> WHAT THE TASK ASKS
Search the material below for the word "综合知识" and copy every line in which it occurs.

> INPUT MATERIAL
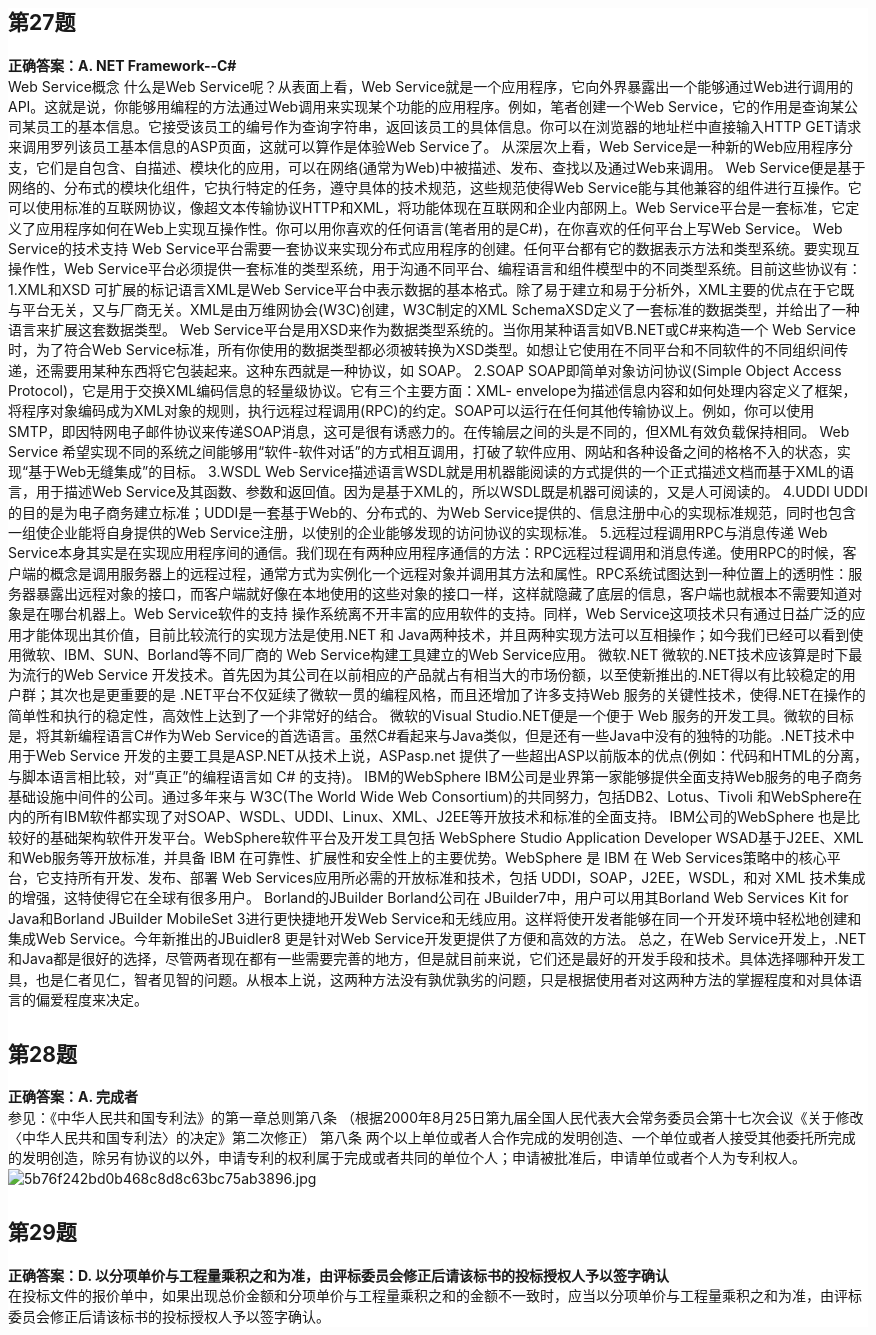 
## 第27题 ##

**正确答案：A. NET Framework--C\#**  
Web Service概念 什么是Web Service呢？从表面上看，Web Service就是一个应用程序，它向外界暴露出一个能够通过Web进行调用的API。这就是说，你能够用编程的方法通过Web调用来实现某个功能的应用程序。例如，笔者创建一个Web Service，它的作用是查询某公司某员工的基本信息。它接受该员工的编号作为查询字符串，返回该员工的具体信息。你可以在浏览器的地址栏中直接输入HTTP GET请求来调用罗列该员工基本信息的ASP页面，这就可以算作是体验Web Service了。 从深层次上看，Web Service是一种新的Web应用程序分支，它们是自包含、自描述、模块化的应用，可以在网络(通常为Web)中被描述、发布、查找以及通过Web来调用。 Web Service便是基于网络的、分布式的模块化组件，它执行特定的任务，遵守具体的技术规范，这些规范使得Web Service能与其他兼容的组件进行互操作。它可以使用标准的互联网协议，像超文本传输协议HTTP和XML，将功能体现在互联网和企业内部网上。Web Service平台是一套标准，它定义了应用程序如何在Web上实现互操作性。你可以用你喜欢的任何语言(笔者用的是C\#)，在你喜欢的任何平台上写Web Service。 Web Service的技术支持 Web Service平台需要一套协议来实现分布式应用程序的创建。任何平台都有它的数据表示方法和类型系统。要实现互操作性，Web Service平台必须提供一套标准的类型系统，用于沟通不同平台、编程语言和组件模型中的不同类型系统。目前这些协议有： 1.XML和XSD 可扩展的标记语言XML是Web Service平台中表示数据的基本格式。除了易于建立和易于分析外，XML主要的优点在于它既与平台无关，又与厂商无关。XML是由万维网协会(W3C)创建，W3C制定的XML SchemaXSD定义了一套标准的数据类型，并给出了一种语言来扩展这套数据类型。 Web Service平台是用XSD来作为数据类型系统的。当你用某种语言如VB.NET或C\#来构造一个 Web Service时，为了符合Web Service标准，所有你使用的数据类型都必须被转换为XSD类型。如想让它使用在不同平台和不同软件的不同组织间传递，还需要用某种东西将它包装起来。这种东西就是一种协议，如 SOAP。 2.SOAP SOAP即简单对象访问协议(Simple Object Access Protocol)，它是用于交换XML编码信息的轻量级协议。它有三个主要方面：XML- envelope为描述信息内容和如何处理内容定义了框架，将程序对象编码成为XML对象的规则，执行远程过程调用(RPC)的约定。SOAP可以运行在任何其他传输协议上。例如，你可以使用 SMTP，即因特网电子邮件协议来传递SOAP消息，这可是很有诱惑力的。在传输层之间的头是不同的，但XML有效负载保持相同。 Web Service 希望实现不同的系统之间能够用“软件-软件对话”的方式相互调用，打破了软件应用、网站和各种设备之间的格格不入的状态，实现“基于Web无缝集成”的目标。 3.WSDL Web Service描述语言WSDL就是用机器能阅读的方式提供的一个正式描述文档而基于XML的语言，用于描述Web Service及其函数、参数和返回值。因为是基于XML的，所以WSDL既是机器可阅读的，又是人可阅读的。 4.UDDI UDDI 的目的是为电子商务建立标准；UDDI是一套基于Web的、分布式的、为Web Service提供的、信息注册中心的实现标准规范，同时也包含一组使企业能将自身提供的Web Service注册，以使别的企业能够发现的访问协议的实现标准。 5.远程过程调用RPC与消息传递 Web Service本身其实是在实现应用程序间的通信。我们现在有两种应用程序通信的方法：RPC远程过程调用和消息传递。使用RPC的时候，客户端的概念是调用服务器上的远程过程，通常方式为实例化一个远程对象并调用其方法和属性。RPC系统试图达到一种位置上的透明性：服务器暴露出远程对象的接口，而客户端就好像在本地使用的这些对象的接口一样，这样就隐藏了底层的信息，客户端也就根本不需要知道对象是在哪台机器上。Web Service软件的支持 操作系统离不开丰富的应用软件的支持。同样，Web Service这项技术只有通过日益广泛的应用才能体现出其价值，目前比较流行的实现方法是使用.NET 和 Java两种技术，并且两种实现方法可以互相操作；如今我们已经可以看到使用微软、IBM、SUN、Borland等不同厂商的 Web Service构建工具建立的Web Service应用。 微软.NET 微软的.NET技术应该算是时下最为流行的Web Service 开发技术。首先因为其公司在以前相应的产品就占有相当大的市场份额，以至使新推出的.NET得以有比较稳定的用户群；其次也是更重要的是 .NET平台不仅延续了微软一贯的编程风格，而且还增加了许多支持Web 服务的关键性技术，使得.NET在操作的简单性和执行的稳定性，高效性上达到了一个非常好的结合。 微软的Visual Studio.NET便是一个便于 Web 服务的开发工具。微软的目标是，将其新编程语言C\#作为Web Service的首选语言。虽然C\#看起来与Java类似，但是还有一些Java中没有的独特的功能。.NET技术中用于Web Service 开发的主要工具是ASP.NET从技术上说，ASPasp.net 提供了一些超出ASP以前版本的优点(例如：代码和HTML的分离，与脚本语言相比较，对“真正”的编程语言如 C\# 的支持)。 IBM的WebSphere IBM公司是业界第一家能够提供全面支持Web服务的电子商务基础设施中间件的公司。通过多年来与 W3C(The World Wide Web Consortium)的共同努力，包括DB2、Lotus、Tivoli 和WebSphere在内的所有IBM软件都实现了对SOAP、WSDL、UDDI、Linux、XML、J2EE等开放技术和标准的全面支持。 IBM公司的WebSphere 也是比较好的基础架构软件开发平台。WebSphere软件平台及开发工具包括 WebSphere Studio Application Developer WSAD基于J2EE、XML 和Web服务等开放标准，并具备 IBM 在可靠性、扩展性和安全性上的主要优势。WebSphere 是 IBM 在 Web Services策略中的核心平台，它支持所有开发、发布、部署 Web Services应用所必需的开放标准和技术，包括 UDDI，SOAP，J2EE，WSDL，和对 XML 技术集成的增强，这特使得它在全球有很多用户。 Borland的JBuilder Borland公司在 JBuilder7中，用户可以用其Borland Web Services Kit for Java和Borland JBuilder MobileSet 3进行更快捷地开发Web Service和无线应用。这样将使开发者能够在同一个开发环境中轻松地创建和集成Web Service。今年新推出的JBuidler8 更是针对Web Service开发更提供了方便和高效的方法。 总之，在Web Service开发上，.NET 和Java都是很好的选择，尽管两者现在都有一些需要完善的地方，但是就目前来说，它们还是最好的开发手段和技术。具体选择哪种开发工具，也是仁者见仁，智者见智的问题。从根本上说，这两种方法没有孰优孰劣的问题，只是根据使用者对这两种方法的掌握程度和对具体语言的偏爱程度来决定。  


## 第28题 ##

**正确答案：A. 完成者**  
参见：《中华人民共和国专利法》的第一章总则第八条 （根据2000年8月25日第九届全国人民代表大会常务委员会第十七次会议《关于修改〈中华人民共和国专利法〉的决定》第二次修正） 第八条 两个以上单位或者人合作完成的发明创造、一个单位或者人接受其他委托所完成的发明创造，除另有协议的以外，申请专利的权利属于完成或者共同的单位个人；申请被批准后，申请单位或者个人为专利权人。![5b76f242bd0b468c8d8c63bc75ab3896.jpg][]  


## 第29题 ##

**正确答案：D. 以分项单价与工程量乘积之和为准，由评标委员会修正后请该标书的投标授权人予以签字确认**  
在投标文件的报价单中，如果出现总价金额和分项单价与工程量乘积之和的金额不一致时，应当以分项单价与工程量乘积之和为准，由评标委员会修正后请该标书的投标授权人予以签字确认。  


[5b76f242bd0b468c8d8c63bc75ab3896.jpg]: https://www.xkxxkx.cn/file/exam/software/信息系统项目管理师/综合知识/第28题/5b76f242bd0b468c8d8c63bc75ab3896.jpg
[9c4a314c002c4e90ab54196f0f75ec6f.jpg]: https://www.xkxxkx.cn/file/exam/software/信息系统项目管理师/综合知识/第52题/9c4a314c002c4e90ab54196f0f75ec6f.jpg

> RESPONSE TO THIS TASK
[5b76f242bd0b468c8d8c63bc75ab3896.jpg]: https://www.xkxxkx.cn/file/exam/software/信息系统项目管理师/综合知识/第28题/5b76f242bd0b468c8d8c63bc75ab3896.jpg
[9c4a314c002c4e90ab54196f0f75ec6f.jpg]: https://www.xkxxkx.cn/file/exam/software/信息系统项目管理师/综合知识/第52题/9c4a314c002c4e90ab54196f0f75ec6f.jpg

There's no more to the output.